Circle Dies - or the Joys of CNC Machining

I’ve been wanting to make metal dies that I can use to cut designs out of paper using a Sizzix Big Kick die cutting machine pictured below.

The Big Kick is essentially just two rollers that you push a sheet of paper with a cutting die sandwiched between two plastic sheets through. The rollers pinch the paper and cutting die together and you end up with a piece removed from the paper.

The cutting dies are essentially flat sheets of metal with a small sharp raised edge that cuts the paper.

I thought I’d start small and reproduce an exisiting circle die like the one seen below.

These dies are really thin as you can see from the caliper readings so I decided to incorporate one of the 1/8" plastic sheets into the die design.

So with a little bit of Fusion 360 magic and some CAM path puzzling I finally arrived at

So now it is off to the VHS Taig CNC mill to do some machining.

Some photos from the milling.

I used a second piece of aluminum as a waste board.

After milling.

Four small tabs hold the part to the original stock. The end bits are easily removed by bending and breaking the tabs by hand. The tabs were ground off a sander and hand filed smooth.

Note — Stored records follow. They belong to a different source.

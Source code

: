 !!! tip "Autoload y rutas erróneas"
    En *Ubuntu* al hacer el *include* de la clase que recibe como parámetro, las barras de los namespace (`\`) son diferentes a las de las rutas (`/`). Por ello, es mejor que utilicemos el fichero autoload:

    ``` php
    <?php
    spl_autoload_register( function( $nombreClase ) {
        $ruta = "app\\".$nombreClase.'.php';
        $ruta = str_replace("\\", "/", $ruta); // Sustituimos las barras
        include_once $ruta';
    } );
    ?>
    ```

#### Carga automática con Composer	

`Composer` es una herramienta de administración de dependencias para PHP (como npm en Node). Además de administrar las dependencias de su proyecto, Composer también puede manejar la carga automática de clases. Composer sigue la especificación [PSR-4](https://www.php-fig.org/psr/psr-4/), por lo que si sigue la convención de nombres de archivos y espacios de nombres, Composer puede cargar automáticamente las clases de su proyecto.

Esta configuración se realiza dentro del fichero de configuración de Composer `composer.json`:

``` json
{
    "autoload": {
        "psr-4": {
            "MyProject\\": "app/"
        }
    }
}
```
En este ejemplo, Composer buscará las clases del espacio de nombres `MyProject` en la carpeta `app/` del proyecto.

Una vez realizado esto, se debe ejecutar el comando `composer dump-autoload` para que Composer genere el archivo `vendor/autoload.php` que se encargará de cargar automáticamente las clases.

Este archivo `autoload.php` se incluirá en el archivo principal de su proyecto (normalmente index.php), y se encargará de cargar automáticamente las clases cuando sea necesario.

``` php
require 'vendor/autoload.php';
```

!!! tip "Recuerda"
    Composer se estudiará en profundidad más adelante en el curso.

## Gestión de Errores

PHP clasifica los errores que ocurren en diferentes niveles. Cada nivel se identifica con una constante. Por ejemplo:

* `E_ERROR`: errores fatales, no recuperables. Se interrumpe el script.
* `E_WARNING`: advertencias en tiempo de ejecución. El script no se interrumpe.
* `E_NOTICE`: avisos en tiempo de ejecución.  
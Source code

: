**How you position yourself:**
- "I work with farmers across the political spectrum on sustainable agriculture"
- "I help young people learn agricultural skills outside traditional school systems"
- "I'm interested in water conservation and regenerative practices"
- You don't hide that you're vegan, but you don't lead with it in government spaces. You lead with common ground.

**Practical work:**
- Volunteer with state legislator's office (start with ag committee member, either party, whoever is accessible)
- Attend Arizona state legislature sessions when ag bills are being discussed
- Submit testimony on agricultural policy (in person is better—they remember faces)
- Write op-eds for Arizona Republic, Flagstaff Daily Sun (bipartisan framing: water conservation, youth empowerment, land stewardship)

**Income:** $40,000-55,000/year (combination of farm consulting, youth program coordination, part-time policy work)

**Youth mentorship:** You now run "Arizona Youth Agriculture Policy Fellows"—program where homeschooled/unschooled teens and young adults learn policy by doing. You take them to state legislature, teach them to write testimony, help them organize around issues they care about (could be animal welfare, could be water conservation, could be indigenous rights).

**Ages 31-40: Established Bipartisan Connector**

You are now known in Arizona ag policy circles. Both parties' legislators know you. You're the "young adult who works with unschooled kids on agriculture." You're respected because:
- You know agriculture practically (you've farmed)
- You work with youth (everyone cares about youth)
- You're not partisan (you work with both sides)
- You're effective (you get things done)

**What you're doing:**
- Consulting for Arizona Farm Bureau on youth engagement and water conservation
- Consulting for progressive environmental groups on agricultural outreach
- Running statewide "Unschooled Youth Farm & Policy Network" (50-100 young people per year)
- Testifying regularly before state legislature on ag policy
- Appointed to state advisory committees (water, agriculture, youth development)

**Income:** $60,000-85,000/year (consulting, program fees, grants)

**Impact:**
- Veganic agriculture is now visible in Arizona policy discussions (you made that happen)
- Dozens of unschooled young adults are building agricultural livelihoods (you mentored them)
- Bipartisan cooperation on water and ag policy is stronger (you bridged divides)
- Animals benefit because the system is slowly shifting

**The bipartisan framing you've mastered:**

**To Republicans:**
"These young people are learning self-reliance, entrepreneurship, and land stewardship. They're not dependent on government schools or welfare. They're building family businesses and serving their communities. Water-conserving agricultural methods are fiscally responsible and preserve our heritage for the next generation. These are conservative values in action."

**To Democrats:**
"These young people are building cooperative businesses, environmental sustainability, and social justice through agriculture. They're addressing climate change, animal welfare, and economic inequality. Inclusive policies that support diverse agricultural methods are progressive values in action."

A preliminary test shows that die does work!

There are definitely some improvements that I will make for version 2.

The center will be machined all the way through the material to allow easier removal of paper after cutting.

For some reason I was having some problems cutting the chamfer on the edge of the circle so the edge was not as sharp as I wanted.

This circle die is a test to work out the process.

My goal is to be able to die cut complex designs that range up to 5"x7".

Die cutting is fast, simple and does not have any issues with the burnt edges that you would get with laser cutting.

All in all not bad for a first attempt.



For the edge to last, you would need to migrate to steel and away from
aluminium. Great work on the first off though!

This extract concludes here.